Однажды майор Качев вернулся на свой аэродром через тридцать минут после того, как у него должно было кончиться горючее. Вернулся изрешеченным, с оторванным элероном. И опять многие летчики удивленно пожали плечами. А Александр Васильевич начал докапываться до истины. Состояла она в том, что Качев, барражируя над линией фронта, задавал двигателю предельно экономичный режим. Набрав высоту, переводил мотор на минимальные обороты и кругами планировал над местностью, экономил горючее. Хотел подольше продержаться в воздухе. И продержался тридцать лишних минут.

Но был в биографии Александра Васильевича случай, был вопрос, ответ на который он так и не нашел. На одном из воздушных парадов ему было поручено показать сложный групповой пилотаж на первых реактивных МИГах. Эскадрилья справилась с поставленной задачей. Все, кто присутствовал на параде, впервые увидели возможности советских реактивных самолетов.

Еще не остывшие от полетов летчики собрались в классе и возбужденно обсуждали события дня. В это время Александра Васильевича неожиданно позвали к телефону в кабинет командира части. Пожилой полковник, вся грудь в орденах, стоял навытяжку у своего стола с телефонной трубкой в руке. Увидев вошедшего комэска, протянул трубку вперед, подальше от себя и шепотом сказал:

– Будете говорить с товарищем Сталиным.

– Я?! – удивился Александр Васильевич и взял трубку.
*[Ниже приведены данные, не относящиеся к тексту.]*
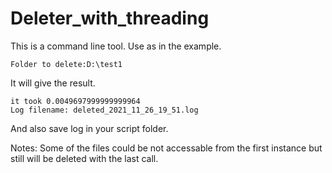 # Deleter_with_threading

This is a command line tool.
Use as in the example.
```
Folder to delete:D:\test1
```

It will give the result.

```
it took 0.0049697999999999964
Log filename: deleted_2021_11_26_19_51.log
```
And also save log in your script folder.

Notes: Some of the files could be not accessable from the first instance but still will be deleted with the last call.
Ему спокойно сказали «минуточку» и переключили аппарат. И он сразу услышал ровный голос Сталина:

– Здравствуйте, товарищ полковник…

– Я майор, товарищ Сталин, – возразил Александр Васильевич вместо того, чтобы ответить на приветствие. – Вы ошиблись…

– Товарищ Сталин не ошибается, – сказал спокойно Сталин, у него, наверное, было очень хорошее настроение, и добавил: – Я поздравляю вас с хорошей работой в воздухе. Спасибо.

– Служу Советскому Союзу! – уже четко по-военному ответил новоиспеченный полковник.

Он подивился не тому, что на его плечи так неожиданно свалились полковничьи погоны. Поразила собственная дерзость: как он посмел сказать товарищу Сталину «Вы ошиблись!». И как эти кощунственные слова простились ему?

Когда Александр Васильевич получил сообщение о смерти боевого товарища Павла Ивановича Чижа, он пережил эту весть мучительно тяжело. Сам чувствовал, как по ночам болит печень и деревенеет кисть левой руки. Днем все постепенно приходит в норму, надо только потискать теннисный мячик, расходиться – и вполне здоровый человек. А по ночам, просыпаясь от боли в печени, обнаруживал, что левая рука не хочет повиноваться, кисть как чужая. К врачам обращаться не хотелось, сразу поднимут тревогу, запретят летать. Чтобы не случилось беды в воздухе, проверял себя за рулем машины. Садился в выходной день на собственную «Волгу» и гнал по самым крутым и малозаезженным дорогам. Две сотни в одну сторону, две в обратную. Машина, как и самолет, требует немало физических сил.

Но года два назад печеночная колика уложила его в госпиталь. Летает он теперь как летчик редко, и только на «спарке», зато с врачами стал встречаться гораздо чаще. Все имеет начало, значит, должен быть и конец.

Случилось это вскоре после тех памятных учений на Севере, которые проводил заместитель Главкома. Александр Васильевич то ли простудился, то ли перенервничал, но ухудшение нарастало хоть и медленно, но неотвратимо. А понервничать пришлось основательно. Александр Васильевич был категорически против отчисления Ефимова из истребительной авиации. Но командующий войсками округа не прислушался к его доводам. «Летчик не отрицает свою вину, значит должен быть наказан. Справедливость обязана торжествовать».